No character is a more regrettable example of the film’s failure to reconcile its source material with its desire to appeal to younger viewers than Regina. Where the original film largely coalesced around the idea that “evil takes a human form in Regina George,” the new movie attempts to soften the socialite, aligning more with the play’s depiction of her as a somewhat tortured soul. In one scene, for example, Regina kisses her ex-boyfriend, Aaron (Christopher Briney), after promising Cady that she’ll help her hook up with him. Whereas the original film depicts this as a spiteful power move, the 2024 version is muddled in its messaging: Before Regina kisses Aaron, she tells him she has “a lot of unresolved trauma” from their breakup.

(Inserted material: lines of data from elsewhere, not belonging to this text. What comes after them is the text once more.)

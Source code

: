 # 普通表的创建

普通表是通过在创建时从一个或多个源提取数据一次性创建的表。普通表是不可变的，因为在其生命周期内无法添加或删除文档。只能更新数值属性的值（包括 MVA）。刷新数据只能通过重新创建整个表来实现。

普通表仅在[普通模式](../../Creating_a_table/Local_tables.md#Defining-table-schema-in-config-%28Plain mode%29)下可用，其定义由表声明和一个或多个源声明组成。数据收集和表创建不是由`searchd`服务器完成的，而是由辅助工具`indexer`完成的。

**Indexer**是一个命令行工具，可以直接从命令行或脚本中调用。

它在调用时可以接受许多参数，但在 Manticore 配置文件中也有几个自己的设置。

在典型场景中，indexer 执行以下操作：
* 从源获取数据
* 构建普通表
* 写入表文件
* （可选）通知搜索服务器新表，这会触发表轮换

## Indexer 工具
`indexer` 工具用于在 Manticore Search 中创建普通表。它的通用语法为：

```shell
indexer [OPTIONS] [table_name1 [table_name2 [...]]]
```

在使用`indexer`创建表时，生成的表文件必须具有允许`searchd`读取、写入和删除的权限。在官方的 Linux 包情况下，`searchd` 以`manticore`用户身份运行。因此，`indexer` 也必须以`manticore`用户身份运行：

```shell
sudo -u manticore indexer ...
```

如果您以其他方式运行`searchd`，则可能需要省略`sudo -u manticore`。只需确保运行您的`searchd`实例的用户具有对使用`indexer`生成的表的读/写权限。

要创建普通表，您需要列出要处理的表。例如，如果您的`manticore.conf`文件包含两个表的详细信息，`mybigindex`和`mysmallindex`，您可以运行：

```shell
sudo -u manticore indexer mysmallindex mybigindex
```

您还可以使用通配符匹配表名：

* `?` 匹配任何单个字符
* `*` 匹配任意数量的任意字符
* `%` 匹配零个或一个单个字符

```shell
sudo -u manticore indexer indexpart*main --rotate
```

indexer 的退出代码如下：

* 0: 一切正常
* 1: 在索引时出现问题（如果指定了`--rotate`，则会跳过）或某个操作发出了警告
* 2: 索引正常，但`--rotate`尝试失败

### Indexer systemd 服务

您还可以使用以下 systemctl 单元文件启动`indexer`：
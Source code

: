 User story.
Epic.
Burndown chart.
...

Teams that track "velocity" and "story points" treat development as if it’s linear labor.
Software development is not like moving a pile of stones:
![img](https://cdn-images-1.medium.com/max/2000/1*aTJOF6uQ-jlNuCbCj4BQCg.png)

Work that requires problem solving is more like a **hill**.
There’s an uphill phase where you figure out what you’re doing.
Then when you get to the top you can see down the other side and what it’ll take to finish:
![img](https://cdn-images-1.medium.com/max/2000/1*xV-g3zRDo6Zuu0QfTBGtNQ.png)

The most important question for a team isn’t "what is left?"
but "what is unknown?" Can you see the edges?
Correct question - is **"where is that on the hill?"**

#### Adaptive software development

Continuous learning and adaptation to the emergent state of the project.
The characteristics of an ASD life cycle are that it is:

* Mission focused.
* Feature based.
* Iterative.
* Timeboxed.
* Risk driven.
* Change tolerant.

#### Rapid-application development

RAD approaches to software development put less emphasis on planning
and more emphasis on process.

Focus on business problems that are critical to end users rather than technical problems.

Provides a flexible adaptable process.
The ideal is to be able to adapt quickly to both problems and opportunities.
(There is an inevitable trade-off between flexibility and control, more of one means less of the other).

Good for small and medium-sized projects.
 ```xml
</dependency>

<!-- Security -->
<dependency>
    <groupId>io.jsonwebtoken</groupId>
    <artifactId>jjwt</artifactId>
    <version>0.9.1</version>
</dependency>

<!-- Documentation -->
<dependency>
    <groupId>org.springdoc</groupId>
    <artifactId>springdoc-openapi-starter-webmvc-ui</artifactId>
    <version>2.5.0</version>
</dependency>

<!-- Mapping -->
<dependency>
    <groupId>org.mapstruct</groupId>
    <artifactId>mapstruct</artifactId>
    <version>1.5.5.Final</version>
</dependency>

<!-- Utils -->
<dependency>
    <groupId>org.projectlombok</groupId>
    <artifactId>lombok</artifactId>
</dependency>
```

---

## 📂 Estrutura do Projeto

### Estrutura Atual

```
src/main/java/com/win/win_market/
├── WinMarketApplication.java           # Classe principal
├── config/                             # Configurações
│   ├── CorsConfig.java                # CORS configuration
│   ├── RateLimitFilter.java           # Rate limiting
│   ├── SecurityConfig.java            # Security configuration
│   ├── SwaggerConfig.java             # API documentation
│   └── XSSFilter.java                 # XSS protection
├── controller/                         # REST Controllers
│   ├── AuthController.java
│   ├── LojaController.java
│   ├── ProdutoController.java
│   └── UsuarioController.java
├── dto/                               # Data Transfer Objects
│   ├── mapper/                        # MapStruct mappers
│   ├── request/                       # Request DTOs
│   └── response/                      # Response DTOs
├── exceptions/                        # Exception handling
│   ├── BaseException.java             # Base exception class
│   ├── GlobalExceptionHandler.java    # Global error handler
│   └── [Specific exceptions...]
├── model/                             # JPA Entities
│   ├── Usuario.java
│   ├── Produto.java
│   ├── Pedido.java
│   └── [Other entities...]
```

That line might have worked as a somewhat on-the-nose depiction of how therapy-speak gets weaponized in modern relationships—after all, Regina was the one to dump him. But the tone quickly pivots when a musical number begins. “People forget I’m human too,” Rapp sings earnestly, and it becomes clear that the film is building toward a redemption arc that defangs its “apex predator” (as she’s called by a literal chorus of her classmates) in the process.

Rapp is front and center in the film’s promotional materials, a notable shift from the aughts marketing campaigns in which the Plastics were all pictured together or with Lohan’s Cady in the lead spot. The 24-year-old actor and pop singer, who played Regina in the Broadway musical from 2019 until it was cut short by the pandemic in 2020, is a formidable talent. But despite Rapp co-writing some new songs, Mean Girls does her a tremendous disservice by anesthetizing the spiky character that helped catapult Rachel McAdams to pop-culture ubiquity. The new Regina doesn’t write slurs in the Burn Book; she might undercut Cady’s hopes for dating Aaron one day, but she doesn’t do it by telling him that the exchange student who moved from Kenya “saved this Kleenex you used, and she said she’s gonna do some kind of African voodoo with it.”

I certainly still cringe at some lines in Tina Fey’s 2004 screenplay, which frames Cady as a newcomer to civilization who’s adjusting to life away from the monolithic wildlands of “Africa.” But what makes some of these Mean Girls edits so frustrating is how unwilling the script seems to let its characters be, well, mean. Making up any lie about a friend—much less one about her doing “some kind of African voodoo”—is a terrible thing to do. So is maligning a onetime friend with a homophobic slur. But teens, like all people, can be incredibly cruel to one another, and Mean Girls was always a story about the dangers of unleashing—and rewarding—those reprehensible instincts. Even if young people now are more socially aware and considerate than the generations before them, that doesn’t necessarily mean that their hostile interactions always steer clear of ethical land mines.

Mean Girls is not without its highlights. Several returning cast members successfully pluck at Millennial-nostalgia strings: Fey is back as the long-suffering math teacher, Ms. Norbury; Tim Meadows reprises his role as the exasperated principal; Lohan even has a brief but charming appearance toward the end of the film. There are plenty of other inspired casting choices too: Busy Philipps is stellar as Regina’s mom, as is Jenna Fischer playing Cady’s, and there’s a whole crew of exciting young actors, such as those playing Cady’s best friends, Damian (Jaquel Spivey) and Janis (Auli‘i Cravalho). And to be fair, the task of retrofitting a decades-old studio comedy for new audiences—by taking a jukebox musical off the stage and into movie theaters, no less—was probably always going to be a tricky endeavor. But if I ever find myself missing the joy of Mean Girls, I’d rather go buy a pink Hollister polo and pop in a DVD.


A previous version of this article misstated that the Mean Girls musical movie is a jukebox musical.